(Data extracted from a collection)

—————

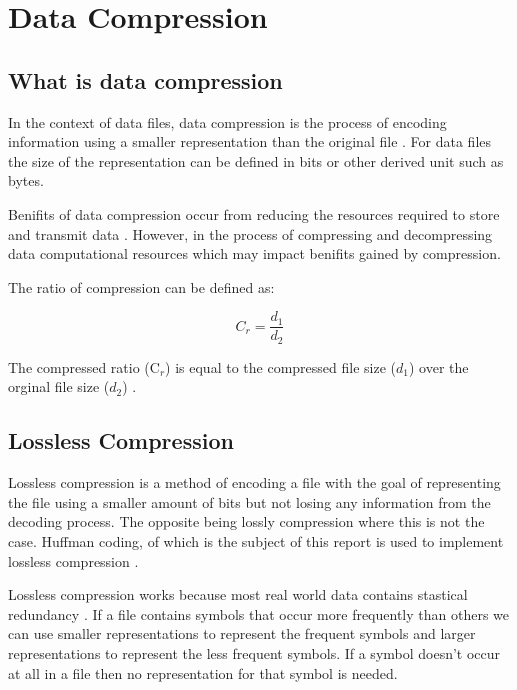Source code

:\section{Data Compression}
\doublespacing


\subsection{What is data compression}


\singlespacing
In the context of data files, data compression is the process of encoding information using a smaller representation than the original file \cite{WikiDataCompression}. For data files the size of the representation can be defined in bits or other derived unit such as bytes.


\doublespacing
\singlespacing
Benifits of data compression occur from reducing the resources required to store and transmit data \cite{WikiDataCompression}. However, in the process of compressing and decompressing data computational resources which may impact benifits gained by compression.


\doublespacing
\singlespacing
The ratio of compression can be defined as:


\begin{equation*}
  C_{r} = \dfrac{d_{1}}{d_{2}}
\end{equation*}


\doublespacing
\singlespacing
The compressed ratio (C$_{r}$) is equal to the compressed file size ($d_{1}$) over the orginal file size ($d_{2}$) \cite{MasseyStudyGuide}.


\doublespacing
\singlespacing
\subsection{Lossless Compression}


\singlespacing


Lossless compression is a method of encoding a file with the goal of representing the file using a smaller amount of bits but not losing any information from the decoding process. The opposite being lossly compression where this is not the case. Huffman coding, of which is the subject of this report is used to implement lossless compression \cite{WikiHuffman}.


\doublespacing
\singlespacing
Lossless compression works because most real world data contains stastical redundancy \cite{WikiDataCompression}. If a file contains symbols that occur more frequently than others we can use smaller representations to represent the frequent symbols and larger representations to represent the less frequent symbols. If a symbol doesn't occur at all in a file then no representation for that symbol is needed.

—————

Task instructions:
From the first line to the last, repeat the records exactly, leaving out the pictures.

Answer space:
Source code

:\section{Data Compression}
\doublespacing


\subsection{What is data compression}


\singlespacing
In the context of data files, data compression is the process of encoding information using a smaller representation than the original file \cite{WikiDataCompression}. For data files the size of the representation can be defined in bits or other derived unit such as bytes.


\doublespacing
\singlespacing
Benifits of data compression occur from reducing the resources required to store and transmit data \cite{WikiDataCompression}. However, in the process of compressing and decompressing data computational resources which may impact benifits gained by compression.


\doublespacing
\singlespacing
The ratio of compression can be defined as:


\begin{equation*}
  C_{r} = \dfrac{d_{1}}{d_{2}}
\end{equation*}


\doublespacing
\singlespacing
The compressed ratio (C$_{r}$) is equal to the compressed file size ($d_{1}$) over the orginal file size ($d_{2}$) \cite{MasseyStudyGuide}.


\doublespacing
\singlespacing
\subsection{Lossless Compression}


\singlespacing


Lossless compression is a method of encoding a file with the goal of representing the file using a smaller amount of bits but not losing any information from the decoding process. The opposite being lossly compression where this is not the case. Huffman coding, of which is the subject of this report is used to implement lossless compression \cite{WikiHuffman}.


\doublespacing
\singlespacing
Lossless compression works because most real world data contains stastical redundancy \cite{WikiDataCompression}. If a file contains symbols that occur more frequently than others we can use smaller representations to represent the frequent symbols and larger representations to represent the less frequent symbols. If a symbol doesn't occur at all in a file then no representation for that symbol is needed.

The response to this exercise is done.